--- Prompt ---
Among the records below, which lines contain the string "textbf"? Report them.

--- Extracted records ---
Segment Open

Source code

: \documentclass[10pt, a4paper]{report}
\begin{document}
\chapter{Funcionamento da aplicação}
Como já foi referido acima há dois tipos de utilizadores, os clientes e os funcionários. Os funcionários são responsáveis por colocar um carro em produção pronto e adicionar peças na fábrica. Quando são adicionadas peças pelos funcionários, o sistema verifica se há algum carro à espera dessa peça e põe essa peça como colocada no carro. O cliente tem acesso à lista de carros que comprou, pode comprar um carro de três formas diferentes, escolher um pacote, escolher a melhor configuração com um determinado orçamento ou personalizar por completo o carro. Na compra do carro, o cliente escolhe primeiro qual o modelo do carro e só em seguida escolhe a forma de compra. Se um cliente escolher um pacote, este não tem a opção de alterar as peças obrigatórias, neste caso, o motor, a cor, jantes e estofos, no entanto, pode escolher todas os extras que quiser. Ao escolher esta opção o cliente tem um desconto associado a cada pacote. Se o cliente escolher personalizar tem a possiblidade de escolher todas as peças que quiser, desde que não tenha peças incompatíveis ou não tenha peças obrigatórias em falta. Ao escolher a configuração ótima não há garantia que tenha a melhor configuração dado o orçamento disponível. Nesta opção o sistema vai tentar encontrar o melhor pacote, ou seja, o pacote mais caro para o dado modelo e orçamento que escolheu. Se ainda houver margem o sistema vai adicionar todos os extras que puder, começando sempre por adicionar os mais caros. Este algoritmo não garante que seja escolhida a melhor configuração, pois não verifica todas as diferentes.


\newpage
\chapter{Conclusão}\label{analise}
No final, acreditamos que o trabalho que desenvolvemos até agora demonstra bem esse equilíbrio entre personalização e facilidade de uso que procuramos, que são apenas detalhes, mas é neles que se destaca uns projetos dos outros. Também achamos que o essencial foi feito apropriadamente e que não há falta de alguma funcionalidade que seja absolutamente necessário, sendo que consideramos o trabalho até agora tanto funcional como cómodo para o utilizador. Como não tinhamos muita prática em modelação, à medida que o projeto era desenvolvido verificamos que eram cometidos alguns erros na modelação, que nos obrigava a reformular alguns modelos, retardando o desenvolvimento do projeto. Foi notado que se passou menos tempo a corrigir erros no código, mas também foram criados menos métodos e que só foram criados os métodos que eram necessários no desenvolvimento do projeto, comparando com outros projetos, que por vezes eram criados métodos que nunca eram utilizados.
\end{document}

Segment Closed
Segment Open

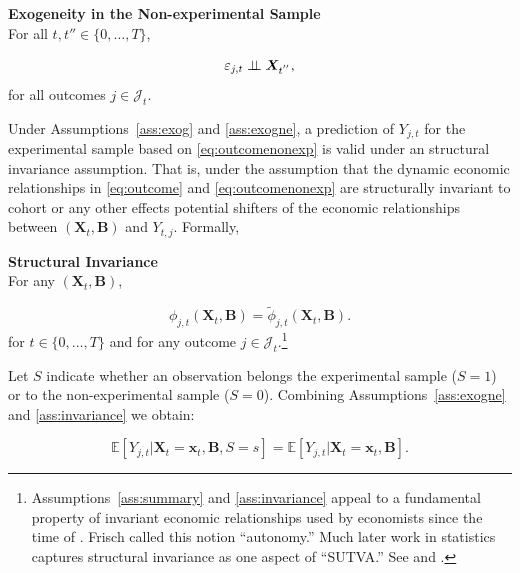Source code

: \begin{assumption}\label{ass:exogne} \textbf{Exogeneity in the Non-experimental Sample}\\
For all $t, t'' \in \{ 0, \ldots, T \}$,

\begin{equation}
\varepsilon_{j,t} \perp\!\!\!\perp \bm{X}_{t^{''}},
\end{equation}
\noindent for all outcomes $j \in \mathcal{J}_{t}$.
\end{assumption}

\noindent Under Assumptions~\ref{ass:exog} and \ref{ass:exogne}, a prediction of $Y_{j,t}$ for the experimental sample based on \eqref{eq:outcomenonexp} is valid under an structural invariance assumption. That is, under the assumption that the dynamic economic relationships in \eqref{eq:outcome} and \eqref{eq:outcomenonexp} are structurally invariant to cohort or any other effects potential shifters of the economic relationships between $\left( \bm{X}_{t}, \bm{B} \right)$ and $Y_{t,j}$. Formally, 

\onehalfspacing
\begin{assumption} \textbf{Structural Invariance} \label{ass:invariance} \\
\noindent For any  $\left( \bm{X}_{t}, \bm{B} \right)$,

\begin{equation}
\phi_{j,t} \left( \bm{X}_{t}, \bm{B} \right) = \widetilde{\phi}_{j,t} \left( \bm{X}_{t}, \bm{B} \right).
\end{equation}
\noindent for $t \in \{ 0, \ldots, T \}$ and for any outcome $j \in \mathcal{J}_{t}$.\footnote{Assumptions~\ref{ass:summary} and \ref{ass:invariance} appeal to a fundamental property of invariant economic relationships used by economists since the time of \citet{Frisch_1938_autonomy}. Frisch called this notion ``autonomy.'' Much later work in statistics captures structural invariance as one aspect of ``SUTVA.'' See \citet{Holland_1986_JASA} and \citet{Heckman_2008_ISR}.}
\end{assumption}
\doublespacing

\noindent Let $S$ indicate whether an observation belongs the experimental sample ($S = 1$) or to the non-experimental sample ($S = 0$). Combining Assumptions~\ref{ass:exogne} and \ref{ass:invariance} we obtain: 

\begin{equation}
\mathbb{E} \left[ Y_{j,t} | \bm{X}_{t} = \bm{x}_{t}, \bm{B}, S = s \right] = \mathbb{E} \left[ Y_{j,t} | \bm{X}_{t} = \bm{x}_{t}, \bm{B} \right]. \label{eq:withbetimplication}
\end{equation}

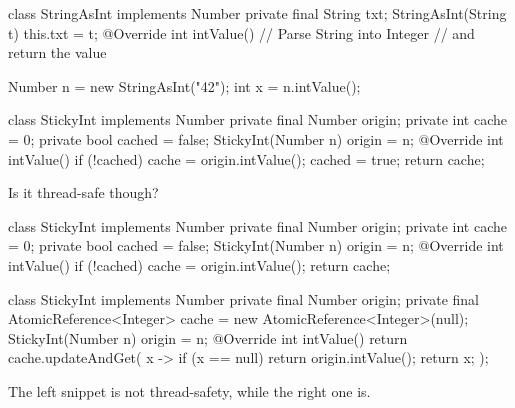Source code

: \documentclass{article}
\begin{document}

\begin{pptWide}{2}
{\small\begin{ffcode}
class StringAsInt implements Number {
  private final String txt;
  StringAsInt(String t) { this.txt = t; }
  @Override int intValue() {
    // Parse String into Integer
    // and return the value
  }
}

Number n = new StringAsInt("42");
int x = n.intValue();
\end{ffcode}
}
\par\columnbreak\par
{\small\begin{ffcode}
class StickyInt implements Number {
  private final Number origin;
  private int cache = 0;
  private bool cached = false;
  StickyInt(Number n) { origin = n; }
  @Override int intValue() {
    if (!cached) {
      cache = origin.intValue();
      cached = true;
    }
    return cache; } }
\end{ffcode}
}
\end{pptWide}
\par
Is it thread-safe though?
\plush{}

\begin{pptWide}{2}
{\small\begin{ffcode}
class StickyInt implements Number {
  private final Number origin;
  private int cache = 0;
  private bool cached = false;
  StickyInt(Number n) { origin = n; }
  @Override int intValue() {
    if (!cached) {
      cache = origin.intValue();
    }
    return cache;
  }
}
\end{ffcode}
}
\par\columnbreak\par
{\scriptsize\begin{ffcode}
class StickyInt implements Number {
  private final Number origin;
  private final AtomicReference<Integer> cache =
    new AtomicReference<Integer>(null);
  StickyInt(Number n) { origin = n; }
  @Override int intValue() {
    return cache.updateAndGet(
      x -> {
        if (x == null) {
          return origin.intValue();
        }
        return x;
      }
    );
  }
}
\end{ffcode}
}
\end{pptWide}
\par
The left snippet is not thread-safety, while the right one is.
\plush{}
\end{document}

Segment Closed

--- Result for this task ---
: \begin{assumption}\label{ass:exogne} \textbf{Exogeneity in the Non-experimental Sample}\\
\begin{assumption} \textbf{Structural Invariance} \label{ass:invariance} \\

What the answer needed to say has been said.